Some analysts believe that Buhari was not effective enough in running the affairs of PTF, especially judging from the fact that he ceded much of his executive powers to a private company which decided the fate of the organisation and the fate of Nigerians at that time. Adamu told

Newswatch that it might have been Buhari’s own style of management, but it may not be acceptable to some management experts.

As a result of Buhari’s alleged poor handling of PTF projects and finances, some PTF officials believe that the N135 billion that was disbursed out of the PTF’s total income of N146 billion was squandered. “It is unfortunate that such a colossal sum of money was squandered. It wasn’t used properly,” the source told Newswatch. But Buhari and his team have tried to explain how they spent the N135 billion. In the PTF 1998 Annual Report and Accounts, they stated that N60,029,375,000 (N60.03 billion) was spent on the rehabilitation of 13,500 kilometre roads under the national highway and urban roads rehabilitation programme.
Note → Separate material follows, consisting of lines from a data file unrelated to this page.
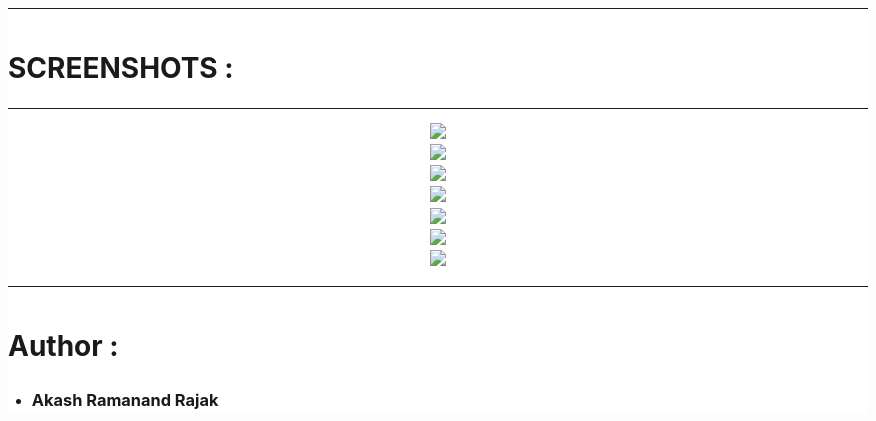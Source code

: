 ****

# SCREENSHOTS :

****

<p align="center">
  <img width = 1000 src="Images/1.jpg" /><br>
  <img width = 1000 src="Images/2.jpg" /><br>
  <img width = 1000 src="Images/3.jpg" /><br>
  <img width = 1000 src="Images/4.jpg" /><br>
  <img width = 1000 src="Images/5.jpg" /><br>
  <img width = 1000 src="Images/6.jpg" /><br>
  <img width = 1000 src="Images/7.jpg" /><br>
</p>

****

# Author :
- ### Akash Ramanand Rajak
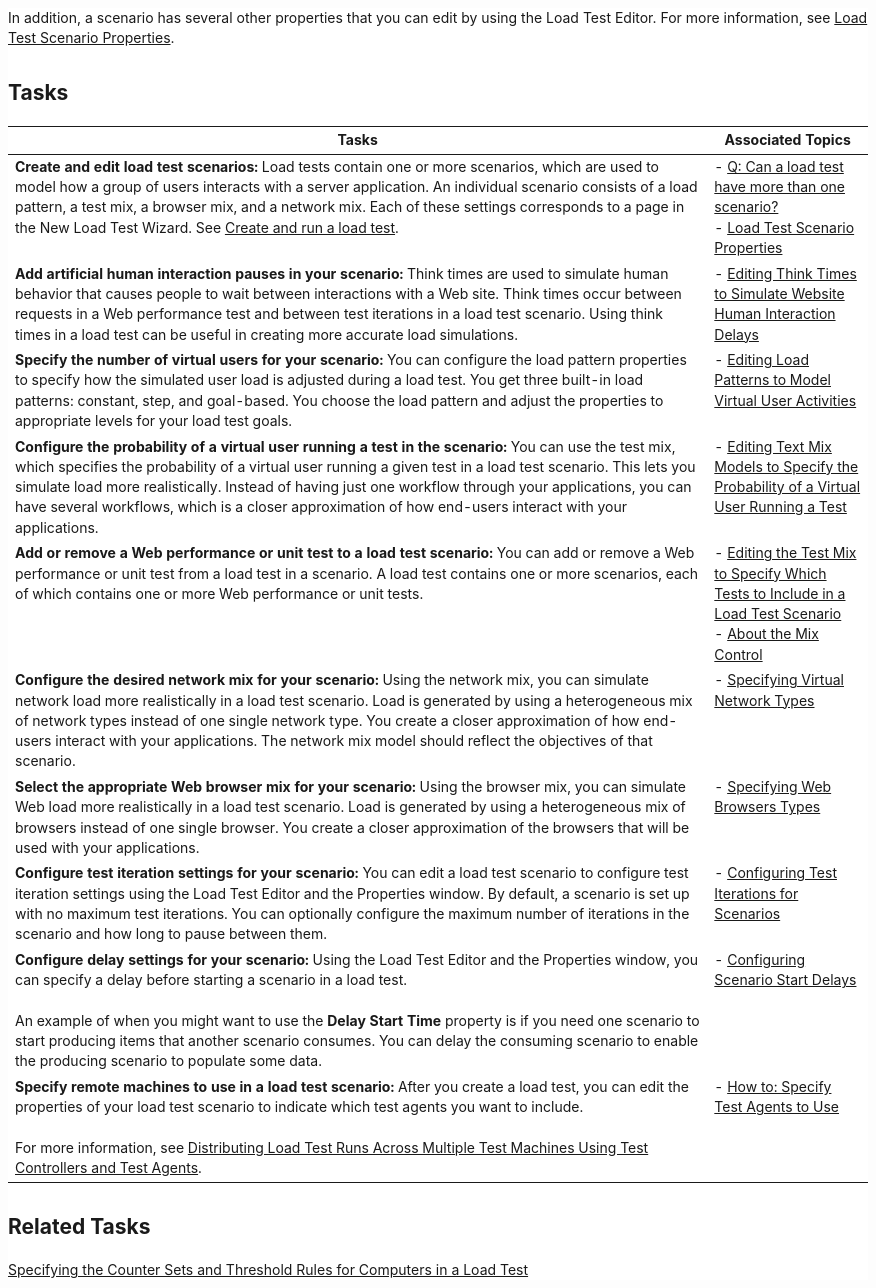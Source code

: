  In addition, a scenario has several other properties that you can edit by using the Load Test Editor. For more information, see [Load Test Scenario Properties](../test/load-test-scenario-properties.md).  
  
## Tasks  
  
|Tasks|Associated Topics|  
|-----------|-----------------------|  
|**Create and edit load test scenarios:** Load tests contain one or more scenarios, which are used to model how a group of users interacts with a server application. An individual scenario consists of a load pattern, a test mix, a browser mix, and a network mix. Each of these settings corresponds to a page in the New Load Test Wizard. See  [Create and run a load test](https://www.visualstudio.com/docs/test/performance-testing/run-performance-tests-app-before-release).|-   [Q: Can a load test have more than one scenario?](https://www.visualstudio.com/docs/test/performance-testing/run-performance-tests-app-before-release#CreateRunLoadTest_QA_AddScenarios)<br />-   [Load Test Scenario Properties](../test/load-test-scenario-properties.md)|  
|**Add artificial human interaction pauses in your scenario:** Think times are used to simulate human behavior that causes people to wait between interactions with a Web site. Think times occur between requests in a Web performance test and between test iterations in a load test scenario. Using think times in a load test can be useful in creating more accurate load simulations.|-   [Editing Think Times to Simulate Website Human Interaction Delays](../test/editing-think-times-to-simulate-website-human-interaction-delays-in-load-tests-scenarios.md)|  
|**Specify the number of virtual users for your scenario:** You can configure the load pattern properties to specify how the simulated user load is adjusted during a load test. You get three built-in load patterns: constant, step, and goal-based. You choose the load pattern and adjust the properties to appropriate levels for your load test goals.|-   [Editing Load Patterns to Model Virtual User Activities](../test/editing-load-patterns-to-model-virtual-user-activities.md)|  
|**Configure the probability of a virtual user running a test in the scenario:** You can use the test mix, which specifies the probability of a virtual user running a given test in a load test scenario. This lets you simulate load more realistically. Instead of having just one workflow through your applications, you can have several workflows, which is a closer approximation of how end-users interact with your applications.|-   [Editing Text Mix Models to Specify the Probability of a Virtual User Running a Test](../test/editing-text-mix-models-to-specify-the-probability-of-a-virtual-user-running-a-test.md)|  
|**Add or remove a Web performance or unit test to a load test scenario:** You can add or remove a Web performance or unit test from a load test in a scenario. A load test contains one or more scenarios, each of which contains one or more Web performance or unit tests.|-   [Editing the Test Mix to Specify Which Tests to Include in a Load Test Scenario](../test/303e1d70-5d98-424a-b51e-e0898e16d3f8.md)<br />-   [About the Mix Control](../test/303e1d70-5d98-424a-b51e-e0898e16d3f8.md#EditingTestMixAboutMixControl)|  
|**Configure the desired network mix for your scenario:** Using the network mix, you can simulate network load more realistically in a load test scenario. Load is generated by using a heterogeneous mix of network types instead of one single network type. You create a closer approximation of how end-users interact with your applications. The network mix model should reflect the objectives of that scenario.|-   [Specifying Virtual Network Types](../test/specifying-virtual-network-types-in-a-load-test-scenario.md)|  
|**Select the appropriate Web browser mix for your scenario:** Using the browser mix, you can simulate Web load more realistically in a load test scenario. Load is generated by using a heterogeneous mix of browsers instead of one single browser. You create a closer approximation of the browsers that will be used with your applications.|-   [Specifying Web Browsers Types](../test/editing-the-test-mix-to-specify-which-web-browsers-types-in-a-load-test-scenario.md)|  
|**Configure test iteration settings for your scenario:** You can edit a load test scenario to configure test iteration settings using the Load Test Editor and the Properties window. By default, a scenario is set up with no maximum test iterations. You can optionally configure the maximum number of iterations in the scenario and how long to pause between them.|-   [Configuring Test Iterations for Scenarios](../test/configuring-test-iterations-in-a-load-test-scenario.md)|  
|**Configure delay settings for your scenario:** Using the Load Test Editor and the Properties window, you can specify a delay before starting a scenario in a load test.<br /><br /> An example of when you might want to use the **Delay Start Time** property is if you need one scenario to start producing items that another scenario consumes. You can delay the consuming scenario to enable the producing scenario to populate some data.|-   [Configuring Scenario Start Delays](../test/configuring-scenario-start-delays.md)|  
|**Specify remote machines to use in a load test scenario:** After you create a load test, you can edit the properties of your load test scenario to indicate which test agents you want to include.<br /><br /> For more information, see [Distributing Load Test Runs Across Multiple Test Machines Using Test Controllers and Test Agents](../test/distributing-load-test-runs-across-multiple-test-machines-using-test-controllers-and-test-agents.md).|-   [How to: Specify Test Agents to Use](../test/how-to--specify-test-agents-to-use-in-load-test-scenarios.md)|  
  
## Related Tasks  
 [Specifying the Counter Sets and Threshold Rules for Computers in a Load Test](../test/specifying-the-counter-sets-and-threshold-rules-for-computers-in-a-load-test.md)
Buhari said the programme was able to attain 80 percent completion by December 1998.

The health sector, he said, gulped N17,433,879,000 (N17.43 billion). This involved the drug revolving scheme, the screening and diagnostic kits for HIV/AIDS control, the research for the development. of Niprison, a drug for the treatment of sickle cell anaemia as well as the rehabilitation of several health institutions across the country. But Adamu told Newswatch that most of the drugs supplied to PTF expired because they had very short shelf life. He was particularly unhappy with the HIV/AIDS kits on which, N28 billion was spent. He said his committee had visited Israel to discuss with the manufacturers on how to solve the problem.
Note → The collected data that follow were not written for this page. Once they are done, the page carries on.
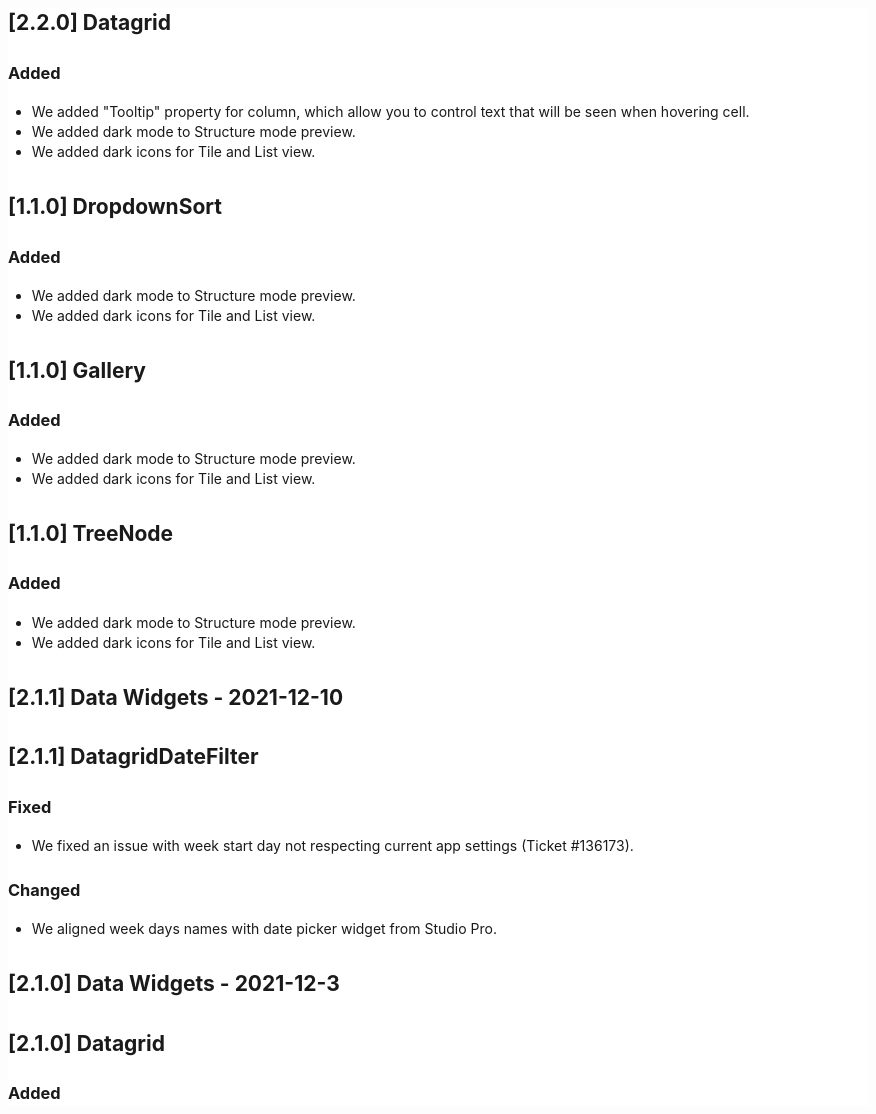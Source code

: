 ## [2.2.0] Datagrid

### Added

-   We added "Tooltip" property for column, which allow you to control text that will be seen when hovering cell.
-   We added dark mode to Structure mode preview.
-   We added dark icons for Tile and List view.

## [1.1.0] DropdownSort

### Added

-   We added dark mode to Structure mode preview.
-   We added dark icons for Tile and List view.

## [1.1.0] Gallery

### Added

-   We added dark mode to Structure mode preview.
-   We added dark icons for Tile and List view.

## [1.1.0] TreeNode

### Added

-   We added dark mode to Structure mode preview.
-   We added dark icons for Tile and List view.

## [2.1.1] Data Widgets - 2021-12-10

## [2.1.1] DatagridDateFilter

### Fixed

-   We fixed an issue with week start day not respecting current app settings (Ticket #136173).

### Changed

-   We aligned week days names with date picker widget from Studio Pro.

## [2.1.0] Data Widgets - 2021-12-3

## [2.1.0] Datagrid

### Added
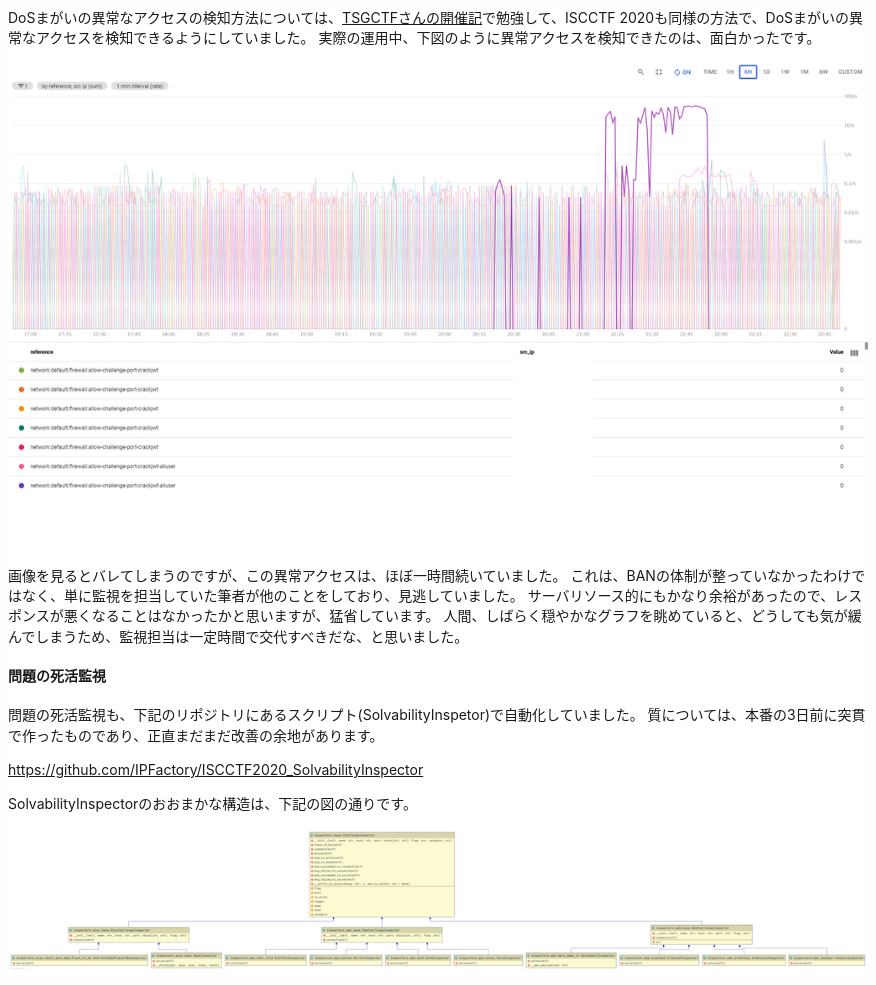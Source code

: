 DoSまがいの異常なアクセスの検知方法については、[TSGCTFさんの開催記](https://hakatashi.hatenadiary.com/entry/2019/08/09/200000#:~:text=%E3%82%B0%E3%83%A9%E3%83%95%E3%81%AE1%E6%9C%AC%E3%81%AE%E7%B7%9A%E3%81%8C,%E4%BB%A5%E4%B8%8B%E3%81%AE%E3%82%88%E3%81%86%E3%81%AB%E8%B7%B3%E3%81%AD%E4%B8%8A%E3%81%8C%E3%82%8A%E3%81%BE%E3%81%99%E3%80%82)で勉強して、ISCCTF 2020も同様の方法で、DoSまがいの異常なアクセスを検知できるようにしていました。
実際の運用中、下図のように異常アクセスを検知できたのは、面白かったです。

![DoSまがいの異常リクエストが来ている箇所で明らかにグラフの線が飛び出ている様子](img/organized-iscctf-2020/monitoring-dos_edited.png?w=1920&h=1080)

画像を見るとバレてしまうのですが、この異常アクセスは、ほぼ一時間続いていました。
これは、BANの体制が整っていなかったわけではなく、単に監視を担当していた筆者が他のことをしており、見逃していました。
サーバリソース的にもかなり余裕があったので、レスポンスが悪くなることはなかったかと思いますが、猛省しています。
人間、しばらく穏やかなグラフを眺めていると、どうしても気が緩んでしまうため、監視担当は一定時間で交代すべきだな、と思いました。

#### 問題の死活監視

問題の死活監視も、下記のリポジトリにあるスクリプト(SolvabilityInspetor)で自動化していました。
質については、本番の3日前に突貫で作ったものであり、正直まだまだ改善の余地があります。

<https://github.com/IPFactory/ISCCTF2020_SolvabilityInspector>

SolvabilityInspectorのおおまかな構造は、下記の図の通りです。

![SolvabilityInspectorのクラス図](img/organized-iscctf-2020/inspectors_UML.png?w=5316&h=883)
Last July, a media-based HIV/AIDS group, Journalists Against AIDS, JAAIDS, raised the alarm that the purchase of the kits was a “colossal waste” and “a scandalous squandering of scarce resources that would otherwise have benefited 4.5 million Nigerians living with HIV/AIDS.”

In a statement signed by Omololu Falabi, the project co-ordinator, JAAIDS, said: “Our discovery is that not only is the amount claimed to have been spent on the kits in excess of the requirement of all hospitals and medical institutions in Nigeria, the shocking fact is that more than half of the kits expired in June this year (1999) while the rest will expire by the end of August.”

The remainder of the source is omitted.